How to read your electricity bill

Key Points

  • Knowing how to read your electricity bill can help you work out if you’re paying too much for energy usage.

  • Comparing your meter reading with the reading on your bill can help determine how accurate your bill really is.

  • If you haven’t switched electricity suppliers in the last two years, you might be able to get a better deal elsewhere.

Got a feeling you might be paying too much for your home energy but can’t tell for certain because you’re not sure how to read your electricity bill?

Don't worry, you're not alone.

Electricity prices dropped by as much as 6%^ during 2021, but many Australians haven’t felt the pinch.

Partly, that’s because it’s hard to know if your plan is still benefiting you.

In this guide, we'll break down how to read an electricity bill step by step, so that you can better understand exactly what you’re paying for.


What are the key parts of my electricity bill that I need to understand?

A typical electricity bill includes at least seven key components. Below, we take you through an example bill.

1. Account details

This includes your name, account number, and invoice number.

2. Your balance

This amount shows how much you owe or are in credit by.

3. Your payments

This section will include multiple details, including the ‘what, when, and why’ of your energy payments.

Generally, it’s made up of:

  • Your tariff - This builds the payment base for your energy consumption. Tariffs vary from provider to provider and can depend on your meter. If you think the tariff you’re paying is too high, it can pay to shop around for a better deal.

  • Your billing cycle - How often you pay, e.g. weekly, monthly, quarterly, or annually.

  • Your charge or rate – This is the amount that you pay per kilowatt hour (kWh) used.

  • Your total current charges – This is the amount that you will need to pay.

  • Your payment method - This is the payment method you use to pay your energy bills, e.g. BPAY, direct debit, or credit card.

This section may also include any details of potential government rebates or discounts you're entitled to.

4. Your energy usage

This is a breakdown of how much energy you've used and how much it costs you.

Your energy tariff is broken down into two charges:

  • Your delivery/supply charge - This is a set daily fee charged by your energy provider to deliver electricity to your home.

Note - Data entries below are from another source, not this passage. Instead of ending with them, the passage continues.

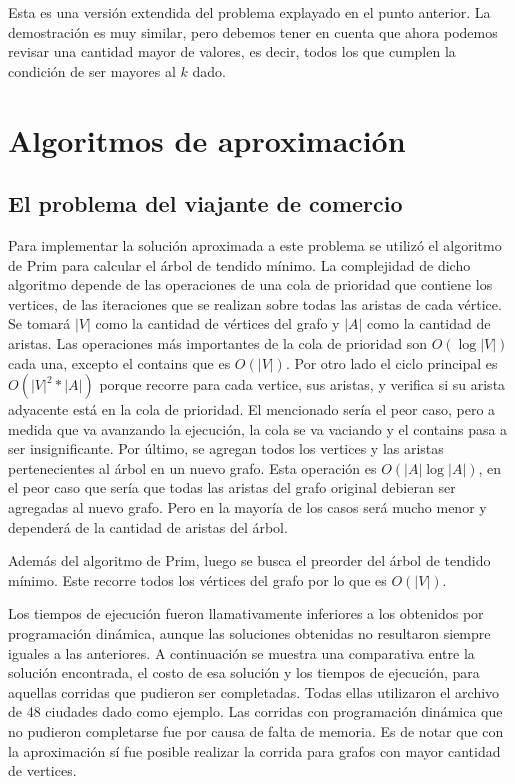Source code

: \documentclass[a4paper,10pt]{article}
\begin{document}
Esta es una versión extendida del problema explayado en el punto anterior. La demostración es muy similar, pero debemos tener en cuenta que ahora podemos revisar una cantidad mayor de valores, es decir, todos los que cumplen la condición de ser mayores al \(k\) dado.

\section{Algoritmos de aproximación}

\subsection{El problema del viajante de comercio}

Para implementar la solución aproximada a este problema se utilizó el algoritmo de Prim para calcular el árbol de tendido mínimo. La complejidad de dicho algoritmo depende de las operaciones de una cola de prioridad que contiene los vertices, de las iteraciones que se realizan sobre todas las aristas de cada vértice. Se tomará $|V|$ como la cantidad de vértices del grafo y $|A|$ como la cantidad de aristas. 
Las operaciones más importantes de la cola de prioridad son $O(\log{|V|})$ cada una, excepto el contains que es $O(|V|)$.
Por otro lado el ciclo principal es $O(|V|^2 *|A|)$ porque recorre para cada vertice, sus aristas, y verifica si su arista adyacente está en la cola de prioridad. El mencionado sería el peor caso, pero a medida que va avanzando la ejecución, la cola se va vaciando y el contains pasa a ser insignificante. Por último, se agregan todos los vertices y las aristas pertenecientes al árbol en un nuevo grafo. Esta operación es $O(|A| \log{|A|})$, en el peor caso que sería que todas las aristas del grafo original debieran ser agregadas al nuevo grafo. Pero en la mayoría de los casos será mucho menor y dependerá de la cantidad de aristas del árbol.

Además del algoritmo de Prim, luego se busca el preorder del árbol de tendido mínimo. Este recorre todos los vértices del grafo por lo que es $O(|V|)$.

Los tiempos de ejecución fueron llamativamente inferiores a los obtenidos por programación dinámica, aunque las soluciones obtenidas no resultaron siempre iguales a las anteriores. A continuación se muestra una comparativa entre la solución encontrada, el costo de esa solución y los tiempos de ejecución, para aquellas corridas que pudieron ser completadas. Todas ellas utilizaron el archivo de 48 ciudades dado como ejemplo. Las corridas con programación dinámica que no pudieron completarse fue por causa de falta de memoria. Es de notar que con la aproximación sí fue posible realizar la corrida para grafos con mayor cantidad de vertices.
\end{document}
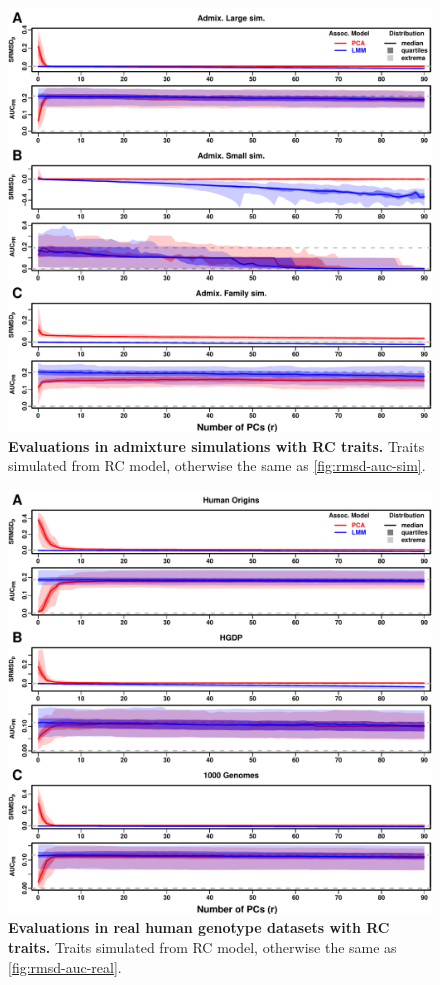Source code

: \documentclass[11pt]{article}
\begin{document}
\begin{figure}[hp!]
  \centering
  \includegraphics[width=\textwidth,height=\textheight,keepaspectratio]{rmsd-auc-sim.pdf}
  \caption{
    {\bf Evaluations in admixture simulations with RC traits.}
    Traits simulated from RC model, otherwise the same as \cref{fig:rmsd-auc-sim}.
  }
  \label{fig:rmsd-auc-sim-rc}
\end{figure}

\begin{figure}[hp!]
  \centering
  \includegraphics[width=\textwidth,height=\textheight,keepaspectratio]{rmsd-auc-real.pdf}
  \caption{
    {\bf Evaluations in real human genotype datasets with RC traits.}
    Traits simulated from RC model, otherwise the same as \cref{fig:rmsd-auc-real}.
  }
  \label{fig:rmsd-auc-real-rc}
\end{figure}
\end{document}
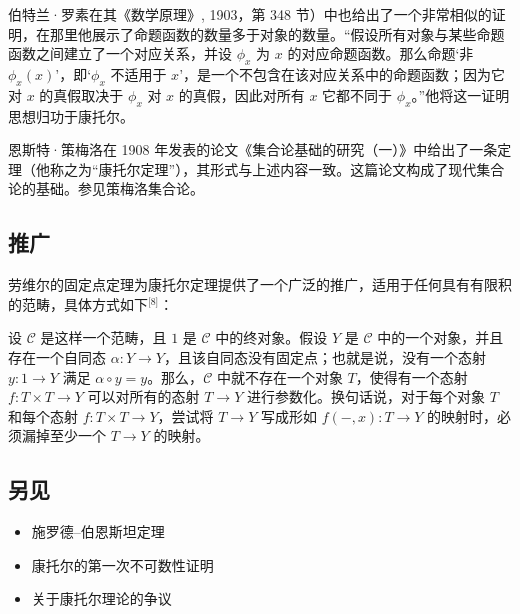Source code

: 伯特兰·罗素在其《数学原理》, 1903，第 348 节）中也给出了一个非常相似的证明，在那里他展示了命题函数的数量多于对象的数量。“假设所有对象与某些命题函数之间建立了一个对应关系，并设 $\phi_x$ 为 $x$ 的对应命题函数。那么命题‘非 $\phi_x(x)$’，即‘$\phi_x$ 不适用于 $x$’，是一个不包含在该对应关系中的命题函数；因为它对 $x$ 的真假取决于 $\phi_x$ 对 $x$ 的真假，因此对所有 $x$ 它都不同于 $\phi_x$。”他将这一证明思想归功于康托尔。

恩斯特·策梅洛在 1908 年发表的论文《集合论基础的研究（一）》中给出了一条定理（他称之为“康托尔定理”），其形式与上述内容一致。这篇论文构成了现代集合论的基础。参见策梅洛集合论。
\subsection{推广}
劳维尔的固定点定理为康托尔定理提供了一个广泛的推广，适用于任何具有有限积的范畴，具体方式如下\(^\text{[8]}\)：

设 $\mathcal{C}$ 是这样一个范畴，且 $1$ 是 $\mathcal{C}$ 中的终对象。假设 $Y$ 是 $\mathcal{C}$ 中的一个对象，并且存在一个自同态 $\alpha : Y \to Y$，且该自同态没有固定点；也就是说，没有一个态射 $y : 1 \to Y$ 满足 $\alpha \circ y = y$。那么，$\mathcal{C}$ 中就不存在一个对象 $T$，使得有一个态射 $f : T \times T \to Y$ 可以对所有的态射 $T \to Y$ 进行参数化。换句话说，对于每个对象 $T$ 和每个态射 $f : T \times T \to Y$，尝试将 $T \to Y$ 写成形如 $f(-,x) : T \to Y$ 的映射时，必须漏掉至少一个 $T \to Y$ 的映射。
\subsection{另见}
\begin{itemize}
\item 施罗德–伯恩斯坦定理
\item 康托尔的第一次不可数性证明
\item 关于康托尔理论的争议
\end{itemize}
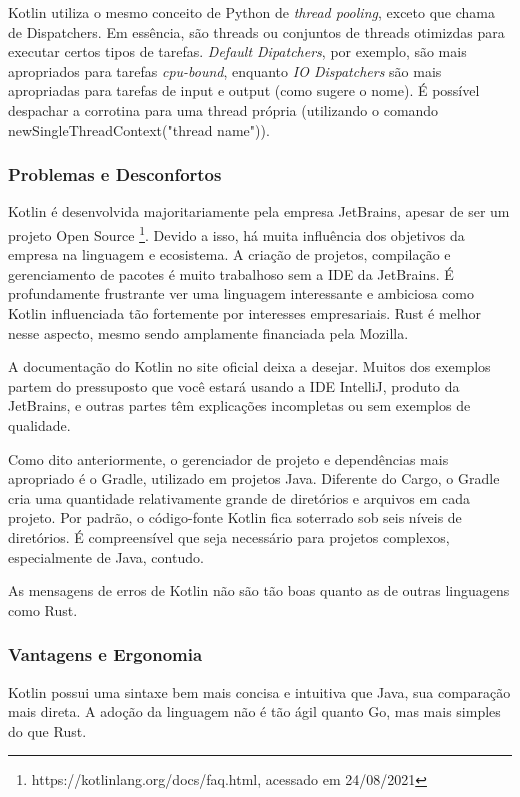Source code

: \documentclass[12pt,a4paper]{article}
\begin{document}
Kotlin utiliza o mesmo conceito de Python de \emph{thread pooling}, exceto que chama de Dispatchers. Em essência, são threads ou conjuntos de threads otimizdas para executar certos tipos de tarefas. \emph{Default Dipatchers}, por exemplo, são mais apropriados para tarefas \emph{cpu-bound}, enquanto \emph{IO Dispatchers} são mais apropriadas para tarefas de input e output (como sugere o nome). É possível despachar a corrotina para uma thread própria (utilizando o comando newSingleThreadContext("thread name")).

\subsubsection{Problemas e Desconfortos}
\label{sssec:kotlin problemas}

Kotlin é desenvolvida majoritariamente pela empresa JetBrains, apesar de ser um projeto Open Source \footnote{https://kotlinlang.org/docs/faq.html, acessado em 24/08/2021}. Devido a isso, há muita influência dos objetivos da empresa na linguagem e ecosistema. A criação de projetos, compilação e gerenciamento de pacotes é muito trabalhoso sem a IDE da JetBrains. É profundamente frustrante ver uma linguagem interessante e ambiciosa como Kotlin influenciada tão fortemente por interesses empresariais. Rust é melhor nesse aspecto, mesmo sendo amplamente financiada pela Mozilla.

A documentação do Kotlin no site oficial deixa a desejar. Muitos dos exemplos partem do pressuposto que você estará usando a IDE IntelliJ, produto da JetBrains, e outras partes têm explicações incompletas ou sem exemplos de qualidade.

Como dito anteriormente, o gerenciador de projeto e dependências mais apropriado é o Gradle, utilizado em projetos Java. Diferente do Cargo, o Gradle cria uma quantidade relativamente grande de diretórios e arquivos em cada projeto. Por padrão, o código-fonte Kotlin fica soterrado sob seis níveis de diretórios. É compreensível que seja necessário para projetos complexos, especialmente de Java, contudo.

As mensagens de erros de Kotlin não são tão boas quanto as de outras linguagens como Rust.

\subsubsection{Vantagens e Ergonomia}
\label{sssec:kotlin vantagens}

Kotlin possui uma sintaxe bem mais concisa e intuitiva que Java, sua comparação mais direta. A adoção da linguagem não é tão ágil quanto Go, mas mais simples do que Rust.
\end{document}
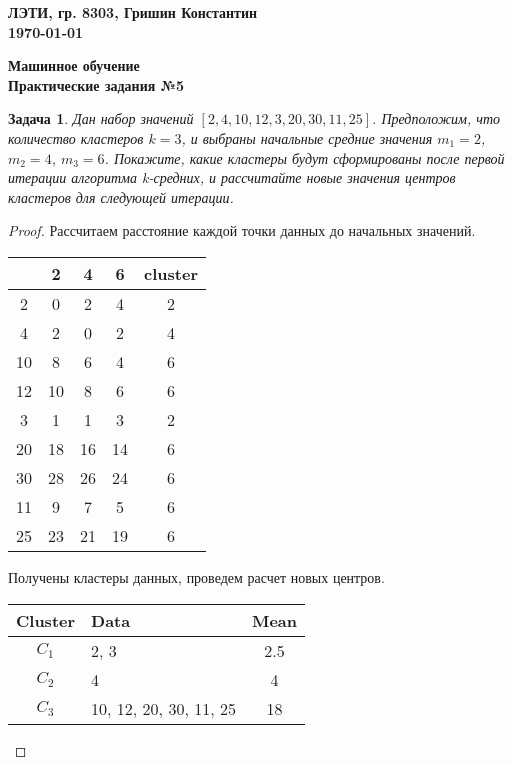 \documentclass[12pt,a4paper]{article}
\newtheorem{task}[theorem]{Задача}
\begin{document}
\begin{flushright}
\textbf{
  ЛЭТИ, гр. 8303, Гришин Константин \\
  \today
}
\end{flushright}

\begin{center}
\textbf{Машинное обучение} \\
\textbf{Практические задания №5}             \\
\end{center}

\begin{task}
  Дан набор значений $[2, 4, 10, 12, 3, 20, 30, 11, 25]$. Предположим, что
  количество кластеров $k=3$, и выбраны начальные средние значения $m_1=2$,
  $m_2=4$, $m_3=6$. Покажите, какие кластеры будут сформированы после первой
  итерации алгоритма k-средних, и рассчитайте новые значения центров кластеров
  для следующей итерации.
\end{task}

\begin{proof}
  Рассчитаем расстояние каждой точки данных до начальных значений.

  \begin{center}
    \begin{tabular}{c|c|c|c|c}
         & 2  & 4  & 6  & cluster \\
      \hline
      2  & 0  & 2  & 4  & 2 \\
      4  & 2  & 0  & 2  & 4 \\
      10 & 8  & 6  & 4  & 6 \\ 
      12 & 10 & 8  & 6  & 6 \\ 
      3  & 1  & 1  & 3  & 2 \\
      20 & 18 & 16 & 14 & 6 \\ 
      30 & 28 & 26 & 24 & 6 \\ 
      11 & 9  & 7  & 5  & 6 \\ 
      25 & 23 & 21 & 19 & 6
    \end{tabular}
  \end{center}

  Получены кластеры данных, проведем расчет новых центров.

  \begin{center}
    \begin{tabular}{|c|l|c|}
      \hline
      Cluster & Data & Mean \\
      \hline
      $C_1$ & 2, 3                   & 2.5 \\
      $C_2$ & 4                      & 4   \\
      $C_3$ & 10, 12, 20, 30, 11, 25 & 18  \\ 
      \hline
    \end{tabular}
  \end{center}
\end{proof}
\end{document}
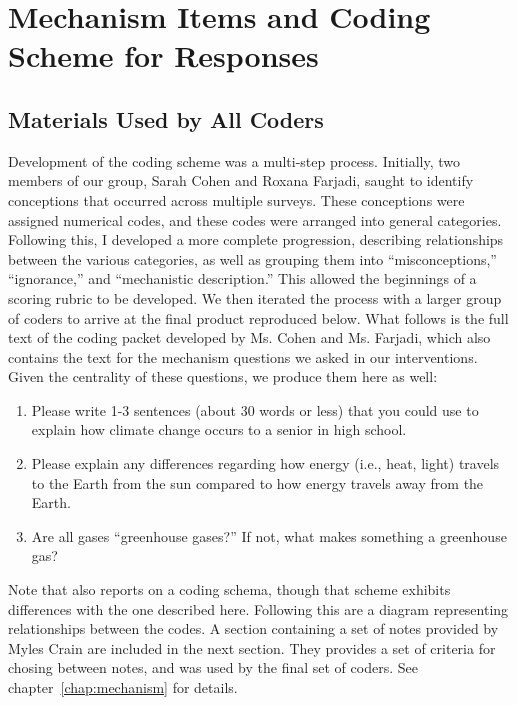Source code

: \chapter{Mechanism Items and Coding Scheme for Responses}
\label{app:coding}

\section{Materials Used by All Coders}
\label{sec:materials}

Development of the coding scheme was a multi-step process. Initially, two
members of our group, Sarah Cohen and Roxana Farjadi, saught to identify
conceptions that occurred across multiple surveys. These conceptions were
assigned numerical codes, and these codes were arranged into general categories.
Following this, I developed a more complete progression, describing
relationships between the various categories, as well as grouping them into
“misconceptions,” “ignorance,” and “mechanistic description.” This allowed the
beginnings of a scoring rubric to be developed. We then iterated the process
with a larger group of coders to arrive at the final product reproduced below.
What follows is the full text of the coding packet developed by Ms. Cohen and
Ms. Farjadi, which also contains the text for the mechanism questions we
asked in our interventions. Given the centrality of these questions, we produce
them here as well:
\begin{enumerate}
    \item Please write 1-3 sentences (about 30 words or less) that you could use
        to explain how climate change occurs to a senior in high school.
    \item Please explain any differences regarding how energy (i.e., heat,
        light) travels to the Earth from the sun compared to how energy travels
        away from the Earth.
    \item Are all gases “greenhouse gases?” If not, what makes something a
        greenhouse gas?
\end{enumerate}

Note that \textcite{cohen_san_2012_f} also reports on a coding schema, though
that scheme exhibits differences with the one described here. Following this are
a diagram representing relationships between the codes. A section containing a
set of notes provided by Myles Crain are included in the next section. They
provides a set of criteria for chosing between notes, and was used by the final
set of coders. See chapter~\ref{chap:mechanism} for details.

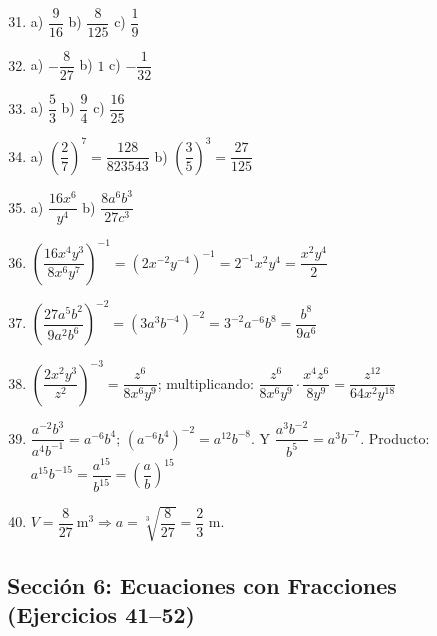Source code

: \documentclass[12pt, letterpaper]{article}
\begin{document}
  \begin{enumerate}[leftmargin=*, label=\textbf{\arabic*.}]
    \setcounter{enumi}{30}
    \item a) $\dfrac{9}{16}$ \quad b) $\dfrac{8}{125}$ \quad c) $\dfrac{1}{9}$

    \item a) $-\dfrac{8}{27}$ \quad b) $1$ \quad c) $-\dfrac{1}{32}$

    \item a) $\dfrac{5}{3}$ \quad b) $\dfrac{9}{4}$ \quad c) $\dfrac{16}{25}$

    \item a) $\left(\dfrac{2}{7}\right)^7 = \dfrac{128}{823543}$ \quad b) $\left(\dfrac{3}{5}\right)^3 = \dfrac{27}{125}$

    \item a) $\dfrac{16x^6}{y^4}$ \quad b) $\dfrac{8a^6b^3}{27c^3}$

    \item $\left(\dfrac{16x^4y^3}{8x^6y^7}\right)^{-1} = \left(2x^{-2}y^{-4}\right)^{-1} = 2^{-1}x^2y^4 = \dfrac{x^2y^4}{2}$

    \item $\left(\dfrac{27a^5b^2}{9a^2b^6}\right)^{-2} = \left(3a^3b^{-4}\right)^{-2} = 3^{-2}a^{-6}b^8 = \dfrac{b^8}{9a^6}$

    \item $\left(\dfrac{2x^2y^3}{z^2}\right)^{-3} = \dfrac{z^6}{8x^6y^9}$; multiplicando: $\dfrac{z^6}{8x^6y^9} \cdot \dfrac{x^4z^6}{8y^9} = \dfrac{z^{12}}{64x^2y^{18}}$

    \item $\dfrac{a^{-2}b^3}{a^4b^{-1}} = a^{-6}b^4$; $\left(a^{-6}b^4\right)^{-2} = a^{12}b^{-8}$. Y $\dfrac{a^3b^{-2}}{b^5} = a^3b^{-7}$. Producto: $a^{15}b^{-15} = \dfrac{a^{15}}{b^{15}} = \left(\dfrac{a}{b}\right)^{15}$

    \item $V = \dfrac{8}{27}\ \text{m}^3 \Rightarrow a = \sqrt[3]{\dfrac{8}{27}} = \dfrac{2}{3}$ m.
  \end{enumerate}

  \newpage

  \subsection*{Sección 6: Ecuaciones con Fracciones (Ejercicios 41--52)}
\end{document}

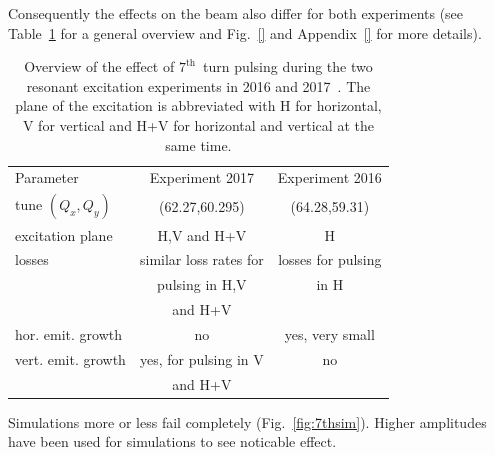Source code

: \documentclass[%
 reprint,
 amsmath,amssymb,
 aps,
prstab,
]{revtex4-1}
\begin{document}
Consequently the effects on the beam also differ for both experiments (see Table~\ref{tab:7thexp} for a general overview and Fig.~\ref{} and Appendix~\ref{} for more details).
\begin{table}[h]
	\caption{\label{tab:7thexp}%
		Overview of the effect of $7^{\mathrm{th}}$~turn pulsing during the two resonant excitation experiments in 2016 and 2017~\cite{resexmd2016,resexmd2017}. The plane of the excitation is abbreviated with H for horizontal, V for vertical and H+V for horizontal and vertical at the same time.
	}
	\begin{ruledtabular}
		\begin{tabular}{lcc}
			Parameter & Experiment 2017 & Experiment 2016  \\
			\colrule
			tune $(Q_x,Q_y)$ & (62.27,60.295) & (64.28,59.31)\\\hline
			excitation plane  & H,V and H+V&  H\\
			losses & similar loss rates for  & losses for pulsing \\
			& pulsing in H,V & in H \\
			&  and H+V & \\
			hor. emit. growth & no & yes, very small \\
			vert. emit. growth & yes, for pulsing in V & no\\
			&  and H+V & \\
		\end{tabular}
	\end{ruledtabular}
\end{table}
Simulations more or less fail completely (Fig.~\ref{fig:7thsim}). Higher amplitudes have been used for simulations to see noticable effect.
\end{document}
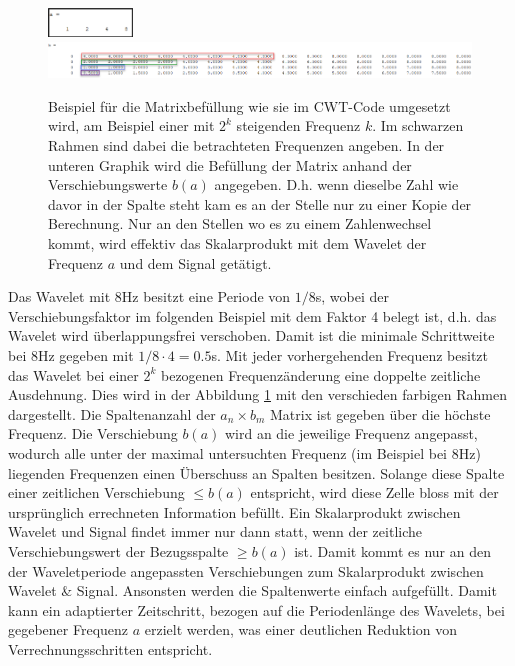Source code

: \begin{figure}
	\centering
	\includegraphics[width=0.2\textwidth]{papers/wavelets/images/17-1_a-Array.png}
	\includegraphics[width=\textwidth]{papers/wavelets/images/17-2_BspFillUp.png}
	\caption{Beispiel für die Matrixbefüllung wie sie im CWT-Code umgesetzt wird, am Beispiel einer mit $2^k$ steigenden Frequenz $k$. Im schwarzen Rahmen sind dabei die betrachteten Frequenzen angeben. In der unteren Graphik wird die Befüllung der Matrix anhand der Verschiebungswerte $b(a)$ angegeben. D.h. wenn dieselbe Zahl wie davor in der Spalte steht kam es an der Stelle nur zu einer Kopie der Berechnung. Nur an den Stellen wo es zu einem Zahlenwechsel kommt, wird effektiv das Skalarprodukt mit dem Wavelet der Frequenz $a$ und dem Signal getätigt.}
	\label{wavelet:fig:BspFillUp}
\end{figure}

Das Wavelet mit 8Hz besitzt eine Periode von $1/8$s, wobei der Verschiebungsfaktor im folgenden Beispiel mit dem Faktor 4 belegt ist, d.h. das Wavelet wird überlappungsfrei verschoben. Damit ist die minimale Schrittweite bei 8Hz gegeben mit $1/8\cdot4=0.5$s. Mit jeder vorhergehenden Frequenz besitzt das Wavelet bei einer $2^k$ bezogenen Frequenzänderung eine doppelte zeitliche Ausdehnung. Dies wird in der Abbildung \ref{wavelet:fig:BspFillUp} mit den verschieden farbigen Rahmen dargestellt. Die Spaltenanzahl der $a_n \times b_m$ Matrix ist gegeben über die höchste Frequenz. Die Verschiebung $b(a)$ wird an die jeweilige Frequenz angepasst, wodurch alle unter der maximal untersuchten Frequenz (im Beispiel bei 8Hz) liegenden Frequenzen einen Überschuss an Spalten besitzen. Solange diese Spalte einer zeitlichen Verschiebung $\leq b(a)$ entspricht, wird diese Zelle bloss mit der ursprünglich errechneten Information befüllt. Ein Skalarprodukt zwischen Wavelet und Signal findet immer nur dann statt, wenn der zeitliche Verschiebungswert der Bezugsspalte $\geq b(a)$ ist. Damit kommt es nur an den der Waveletperiode angepassten Verschiebungen zum Skalarprodukt zwischen Wavelet \& Signal. Ansonsten werden die Spaltenwerte einfach aufgefüllt. Damit kann ein adaptierter Zeitschritt, bezogen auf die Periodenlänge des Wavelets, bei gegebener Frequenz $a$ erzielt werden, was einer deutlichen Reduktion von Verrechnungsschritten entspricht.

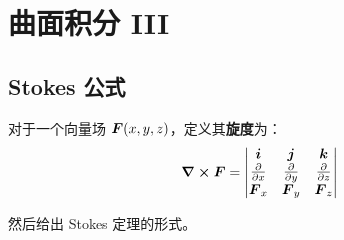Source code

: \section{曲面积分 III}

\subsection{Stokes 公式}

\begin{theorem}
	对于一个向量场 $\vect{F}(x, y, z)$，定义其\textbf{旋度}为：
	$$
	\curl \vect{F} = \begin{vmatrix}
		\vect{i} & \vect{j} & \vect{k} \\
		\pdv{x} & \pdv{y} & \pdv{z} \\
		\vect{F}_x & \vect{F}_y & \vect{F}_z
	\end{vmatrix}
	$$
\end{theorem}

然后给出 Stokes 定理的形式。

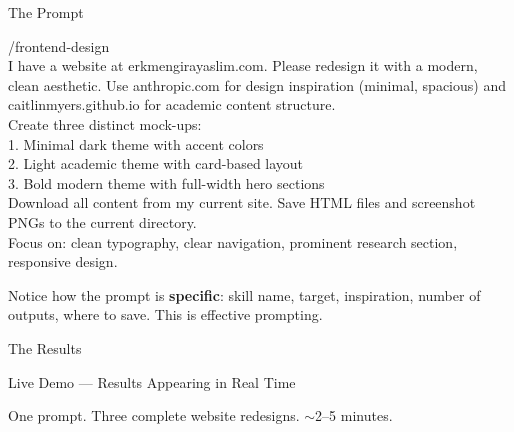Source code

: \documentclass[aspectratio=169, 10pt]{beamer}
\begin{document}
\begin{frame}{The Prompt}
\begin{tcolorbox}[colback=DarkSlate, colframe=DarkSlate, arc=3pt, left=8pt, right=8pt, top=6pt, bottom=6pt]
{\color{CoolGray}\ttfamily\tiny /frontend-design\\[2pt]
\color{white}\scriptsize
I have a website at erkmengirayaslim.com. Please redesign it with a modern, clean aesthetic. Use anthropic.com for design inspiration (minimal, spacious) and caitlinmyers.github.io for academic content structure.\\[3pt]
Create three distinct mock-ups:\\
1. Minimal dark theme with accent colors\\
2. Light academic theme with card-based layout\\
3. Bold modern theme with full-width hero sections\\[3pt]
Download all content from my current site. Save HTML files and screenshot PNGs to the current directory.\\[3pt]
Focus on: clean typography, clear navigation, prominent research section, responsive design.
}
\end{tcolorbox}
\vskip4pt
\begin{tcolorbox}[quotebox, width=12cm]
\scriptsize Notice how the prompt is \textbf{specific}: skill name, target, inspiration, number of outputs, where to save. This is effective prompting.
\end{tcolorbox}
\end{frame}

\begin{frame}[fragile]{The Results}
\centering
\vskip4pt
\begin{tcolorbox}[accentbox, width=11cm, halign=center, top=3pt, bottom=3pt]
\normalsize \faLaptopCode\quad Live Demo --- Results Appearing in Real Time
\end{tcolorbox}
\vskip8pt
\vskip8pt
{\small\color{CoolGray} One prompt. Three complete website redesigns. $\sim$2--5 minutes.}
\end{frame}
\end{document}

  • Your usage charge - This is the rate your provider charges for the amount of energy actively used.

Energy usage is charged per kWh, but not always at a fixed rate.

You may, for example, be charged one rate for peak consumption and off-peak consumption.

Peak consumption tends to be when most of us are home and using the most electricity (e.g. in the morning before work, around evening/dinner time etc.).

Off-peak tends to be late at night when most of us are sleeping, or during the day when people are at work.

Your energy bill details how much energy you used as well as what rates you’re being charged at each of those times.

5. Your energy plan

When you sign up to an energy provider, you can usually choose from a number of energy plans.

This part of your bill outlines which plan you're currently on.

This is a really useful piece of information because some energy companies may move you to a different plan or onto a default market offer after the first 12-24 months, so this section tells you whether you’re still on the plan you originally signed up for.

You can also use it to cross-check if it’s still the best your provider has to offer you and get a sense of how your plan stacks up against competitors.

If this sounds like a lot of work, don’t worry – our experts can compare electricity plans for you in a matter of minutes and help you make the switch.

6. Payment methods

This section breaks down the different payment options available to you.

Keep a close eye on this one as you may be able to save a little depending on the payment method.

Some providers, for example, offer discounts for paying by direct debit.

7. Supplier contact details

If you need to talk to your electricity supplier for any reason, such as changing your plan or paying your bill, here's where you find all the key details you need to get in touch.


How do I know if my electricity bill is accurate?

The easiest way to check whether your electricity bill is accurate is to compare your actual meter reading with the reading detailed on your bill.

If the two figures are similar, then it's a good indication that the bill was accurate, though your current reading may be a little higher to account for any energy usage since the bill was generated.

What is the difference between actual and estimated meter readings?

The difference between actual and estimated meter readings may play a role in determining just how accurate your current bill is.

You can tell an actual meter reading because it will say “A” or “Actual” on your bill.

An actual meter reading means that somebody - either someone in your household or your supplier - physically took note of the reading on your electric meter and submitted this to the supplier who charged you based on that reading.

This is one reason why smart meters have become increasingly popular in recent years.

These digital devices are installed in your home and transmit accurate measurements of how much energy you're using.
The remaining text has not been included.